Esse tipo de prática burla direitos trabalhistas

01.02.2022

A associação Hospital São Miguel deverá arcar com ônus referentes a encargos e direitos trabalhistas da contratação ilegal de profissional de Enfermagem de nível médio. A vitória da profissional no processo ATOrd 0010350-65.2021.5.03.0046 , da Vara do Trabalho de Almenara, TRT 3ª Região, desencoraja irregularidades, como contratação de técnicos e auxiliares de Enfermagem como pessoa jurídica.

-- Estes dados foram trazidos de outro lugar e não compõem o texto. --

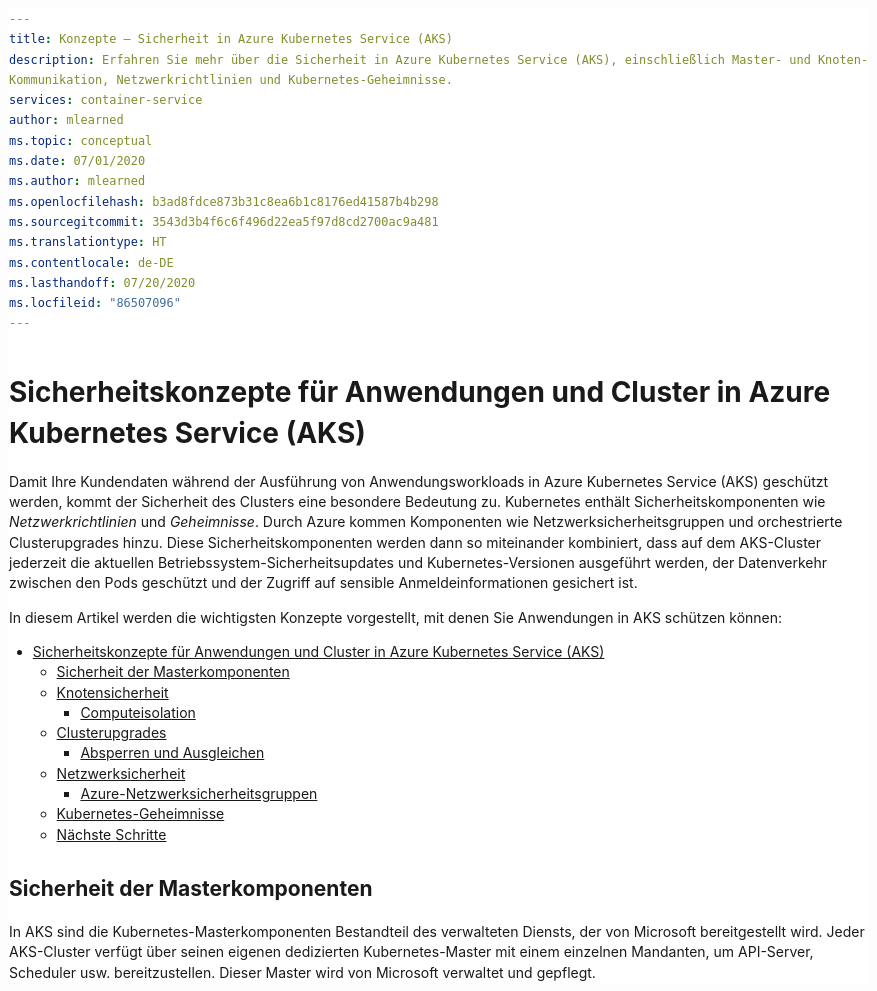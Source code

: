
 ```yaml
---
title: Konzepte – Sicherheit in Azure Kubernetes Service (AKS)
description: Erfahren Sie mehr über die Sicherheit in Azure Kubernetes Service (AKS), einschließlich Master- und Knoten-Kommunikation, Netzwerkrichtlinien und Kubernetes-Geheimnisse.
services: container-service
author: mlearned
ms.topic: conceptual
ms.date: 07/01/2020
ms.author: mlearned
ms.openlocfilehash: b3ad8fdce873b31c8ea6b1c8176ed41587b4b298
ms.sourcegitcommit: 3543d3b4f6c6f496d22ea5f97d8cd2700ac9a481
ms.translationtype: HT
ms.contentlocale: de-DE
ms.lasthandoff: 07/20/2020
ms.locfileid: "86507096"
---
```

# <a name="security-concepts-for-applications-and-clusters-in-azure-kubernetes-service-aks"></a>Sicherheitskonzepte für Anwendungen und Cluster in Azure Kubernetes Service (AKS)

Damit Ihre Kundendaten während der Ausführung von Anwendungsworkloads in Azure Kubernetes Service (AKS) geschützt werden, kommt der Sicherheit des Clusters eine besondere Bedeutung zu. Kubernetes enthält Sicherheitskomponenten wie *Netzwerkrichtlinien* und *Geheimnisse*. Durch Azure kommen Komponenten wie Netzwerksicherheitsgruppen und orchestrierte Clusterupgrades hinzu. Diese Sicherheitskomponenten werden dann so miteinander kombiniert, dass auf dem AKS-Cluster jederzeit die aktuellen Betriebssystem-Sicherheitsupdates und Kubernetes-Versionen ausgeführt werden, der Datenverkehr zwischen den Pods geschützt und der Zugriff auf sensible Anmeldeinformationen gesichert ist.

In diesem Artikel werden die wichtigsten Konzepte vorgestellt, mit denen Sie Anwendungen in AKS schützen können:

- [Sicherheitskonzepte für Anwendungen und Cluster in Azure Kubernetes Service (AKS)](#security-concepts-for-applications-and-clusters-in-azure-kubernetes-service-aks)
  - [Sicherheit der Masterkomponenten](#master-security)
  - [Knotensicherheit](#node-security)
    - [Computeisolation](#compute-isolation)
  - [Clusterupgrades](#cluster-upgrades)
    - [Absperren und Ausgleichen](#cordon-and-drain)
  - [Netzwerksicherheit](#network-security)
    - [Azure-Netzwerksicherheitsgruppen](#azure-network-security-groups)
  - [Kubernetes-Geheimnisse](#kubernetes-secrets)
  - [Nächste Schritte](#next-steps)

## <a name="master-security"></a>Sicherheit der Masterkomponenten

In AKS sind die Kubernetes-Masterkomponenten Bestandteil des verwalteten Diensts, der von Microsoft bereitgestellt wird. Jeder AKS-Cluster verfügt über seinen eigenen dedizierten Kubernetes-Master mit einem einzelnen Mandanten, um API-Server, Scheduler usw. bereitzustellen. Dieser Master wird von Microsoft verwaltet und gepflegt.
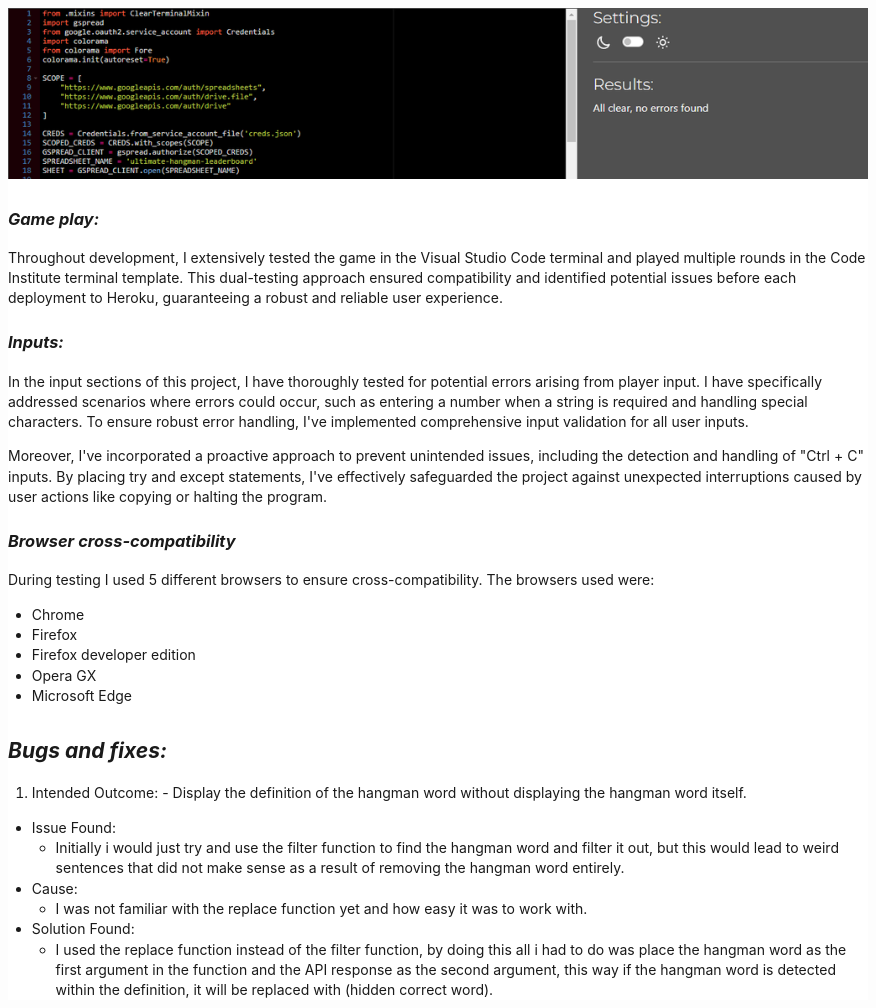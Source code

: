 ![leaderboard.py](screenshots/ultimate-hangman-leaderboard-python-linter.png)

### **_Game play:_**

Throughout development, I extensively tested the game in the Visual Studio Code terminal and played multiple rounds in the Code Institute terminal template. This dual-testing approach ensured compatibility and identified potential issues before each deployment to Heroku, guaranteeing a robust and reliable user experience.

### **_Inputs:_**

In the input sections of this project, I have thoroughly tested for potential errors arising from player input. I have specifically addressed scenarios where errors could occur, such as entering a number when a string is required and handling special characters. To ensure robust error handling, I've implemented comprehensive input validation for all user inputs.

Moreover, I've incorporated a proactive approach to prevent unintended issues, including the detection and handling of "Ctrl + C" inputs. By placing try and except statements, I've effectively safeguarded the project against unexpected interruptions caused by user actions like copying or halting the program.

### **_Browser cross-compatibility_**

During testing I used 5 different browsers to ensure cross-compatibility. The browsers used were:

- Chrome
- Firefox
- Firefox developer edition
- Opera GX
- Microsoft Edge

## **_Bugs and fixes:_**

1. Intended Outcome: - Display the definition of the hangman word without displaying the hangman word itself.

- Issue Found:
  - Initially i would just try and use the filter function to find the hangman word and filter it out, but this would lead to weird sentences that did not make sense as a result of removing the hangman word entirely.
- Cause:
  - I was not familiar with the replace function yet and how easy it was to work with.
- Solution Found:
  - I used the replace function instead of the filter function, by doing this all i had to do was place the hangman word as the first argument in the function and the API response as the second argument, this way if the hangman word is detected within the definition, it will be replaced with (hidden correct word).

Na sentença, o juiz Ricardo Tupy cita parecer jurídico do Cofen que “evidencia o posicionamento do órgão de fiscalização profissional a respeito da prática de contratação de técnicos e auxiliares de enfermagem na condição de autônomos por instituições de saúde, dada possibilidade de fraude para mascarar vínculos empregatícios”. O documento foi elaborado atendendo consulta do Sindicato dos Auxiliares e Técnicos de Enfermagem do Rio de Janeiro (Satem/RJ).

“Essa sentença revela a importância da educação em direitos dos profissionais de Enfermagem, e nisso temos papel essencial, cabendo-nos produzir e divulgar conhecimento sobre todos os aspectos relacionados aos serviços de Enfermagem”, afirma o procurador do Cofen Rafael de Jesus, autor do parecer.

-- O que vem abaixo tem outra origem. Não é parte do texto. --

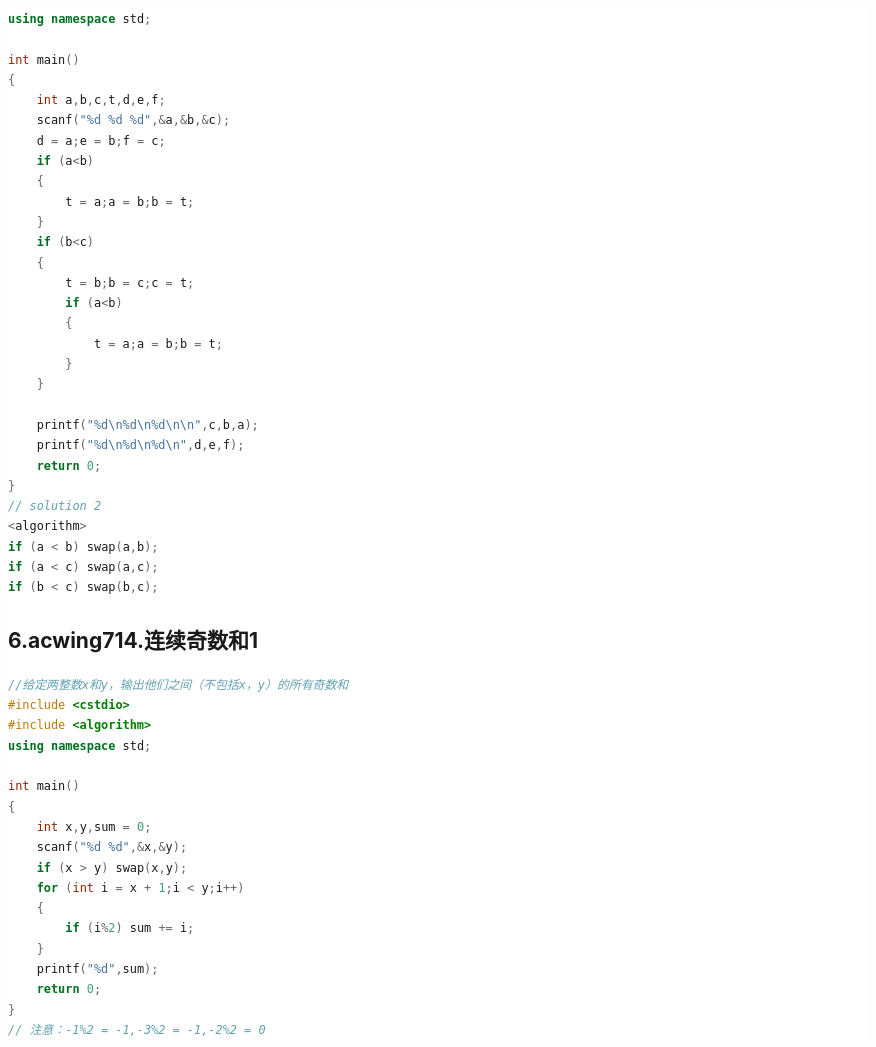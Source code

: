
 ```c++
using namespace std;

int main()
{
    int a,b,c,t,d,e,f;
    scanf("%d %d %d",&a,&b,&c);
    d = a;e = b;f = c;
    if (a<b)
    {
        t = a;a = b;b = t;
    }
    if (b<c)
    {
        t = b;b = c;c = t;
        if (a<b)
        {
            t = a;a = b;b = t;
        }
    }

    printf("%d\n%d\n%d\n\n",c,b,a);
    printf("%d\n%d\n%d\n",d,e,f);
    return 0;
}
// solution 2
<algorithm>
if (a < b) swap(a,b);
if (a < c) swap(a,c);
if (b < c) swap(b,c);
```

## 6.acwing714.连续奇数和1

```c++
//给定两整数x和y，输出他们之间（不包括x，y）的所有奇数和
#include <cstdio>
#include <algorithm>
using namespace std;

int main()
{
    int x,y,sum = 0;
    scanf("%d %d",&x,&y);
    if (x > y) swap(x,y);
    for (int i = x + 1;i < y;i++)
    {
        if (i%2) sum += i;
    }
    printf("%d",sum);
    return 0;
}
// 注意：-1%2 = -1,-3%2 = -1,-2%2 = 0
```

Conforme a lei do exercício profissional, auxiliares e técnicos de Enfermagem não atuam de forma independente, não podem ser caracterizados como profissionais liberais ou trabalhadores autônomos. Se não podem assumir legalmente os riscos técnicos e econômicos do empreendimento, considerá-los como empresários individuais é essencialmente uma forma de burlar a legislação trabalhista.

A subordinação jurídica é elemento central na prestação dos serviços por auxiliares e técnicos de enfermagem, sendo ilegal a prática de contratação como trabalhadores autônomos para mascarar o verdadeiro vínculo de emprego. “Sabemos que cada vez mais profissionais de Enfermagem estão empreendendo e quando se cumpre os requisitos legais, não há nenhum problema em estabelecer relação comercial entre empresas. Entretanto, usar a contratação via PJ, quando na verdade o que existe é uma relação empregatícia, tem o objetivo de burlar direitos trabalhistas e é ilegal. É necessário estar atento para isso”, considera o presidente do Conselho Regional de Enfermagem do Distrito Federal (Coren-DF), Elissandro Noronha.